To come to a conclusion on the disputed issues a court must make findings on (a) the credibility of the various factual witnesses; (b) their reliability; and (c) the probabilities. As to (a), the court’s finding on the credibility of a particular witness will depend on its impression about the veracity of the witness. That in turn will depend on a variety of subsidiary factors, not necessarily in order of importance, such as (i) the witness’ candour and demeanour in the witness-box, (ii) his bias, latent and blatant, (iii) internal contradictions in his evidence, external contradictions with what was pleaded or put on his behalf, (v) the probability or improbability of particular aspects of his version, (vi) the calibre and cogency of his performance compared to that of other witnesses testifying about the same incident or events. As to (b), a witness’ reliability will depend, apart from the other factors mentioned under (a) (ii), (iv) and (v) above, on (i) the opportunities she had to experience or observe the event in question and (ii) the quality, integrity and independence of his recall thereof. As to (c), this necessitates an analysis and evaluation of the probability or improbability of each party’s version on each of the disputed issues. In the light of the assessment of (a), (b) and (c) the court will then, as a final step, determine whether the party burdened with the onus of proof has succeeded in discharging it.’ (footnotes omitted)

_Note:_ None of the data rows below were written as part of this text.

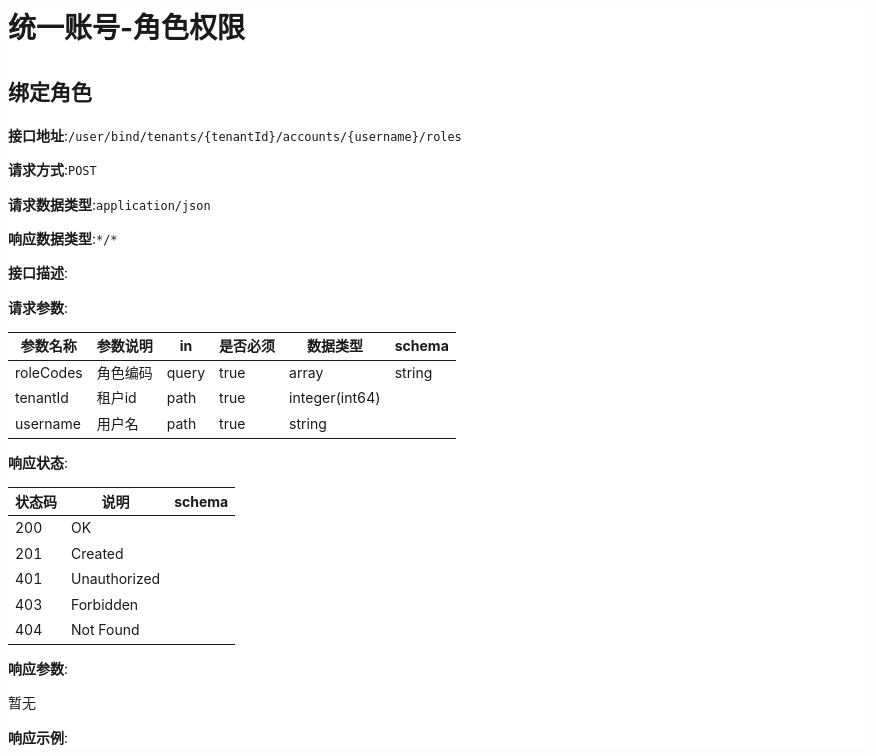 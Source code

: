 
# 统一账号-角色权限


## 绑定角色


**接口地址**:`/user/bind/tenants/{tenantId}/accounts/{username}/roles`


**请求方式**:`POST`


**请求数据类型**:`application/json`


**响应数据类型**:`*/*`


**接口描述**:


**请求参数**:


| 参数名称 | 参数说明 | in    | 是否必须 | 数据类型 | schema |
| -------- | -------- | ----- | -------- | -------- | ------ |
|roleCodes|角色编码|query|true|array|string|
|tenantId|租户id|path|true|integer(int64)||
|username|用户名|path|true|string||


**响应状态**:


| 状态码 | 说明 | schema |
| -------- | -------- | ----- | 
|200|OK||
|201|Created||
|401|Unauthorized||
|403|Forbidden||
|404|Not Found||


**响应参数**:


暂无


**响应示例**:
```javascript

```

[23]   The Court went on to state as follows:

[13] The Labour Court correctly determined that the commissioner had failed to employ this technique in his resolution of the irreconcilable versions before him. It was not for the commissioner to arrive at a decision that one version was probable and another not, without careful regard had to the evidence in the manner set out above. In failing to approach the evidence in such manner, with no resolution of the factual disputes before him, the commissioner quite clearly arrived at a decision which was unreasonable.’

[24]   I align myself with the views expressed in the authorities cited above and proceed to consider the review application.

Evaluation

[25]   It was submitted by the applicant that the arbitrator appeared to have misunderstood the question which he was required to answer which was whether or not the third respondent incited or intimidated the non-striking employees. The court was referred to the following extract from the record in support of this contention:

Commissioner: … I want you to address me on the law also. I haven't made up my mind about anything, but I just want you to address me on the law on the implications of an unprotected strike, participation, what are the …[intervention]’

[26]   The court was also referred to paragraph 23 of the award which stated the following:

23. Of course, given the context and Applicant’s conduct, she was blowing a whistle and toyi-toying leading a contingent of persons in the course of work hours and during an illegal strike. But this is totally different to what she was charged with. What was the import/ intention of her conduct is open to speculation. Same is not enough to speak to the charge. On the other hand, Applicant was not charged with participation in an illegal strike.’

[27]   Having considered the record and the award, it appears that the arbitrator did not initially appreciate the distinction between the fact (which was common cause) that there was an unprotected strike by some employees, and that it was alleged that the third respondent committed certain misconduct during such strike. This issue seems to have resolved itself in the award.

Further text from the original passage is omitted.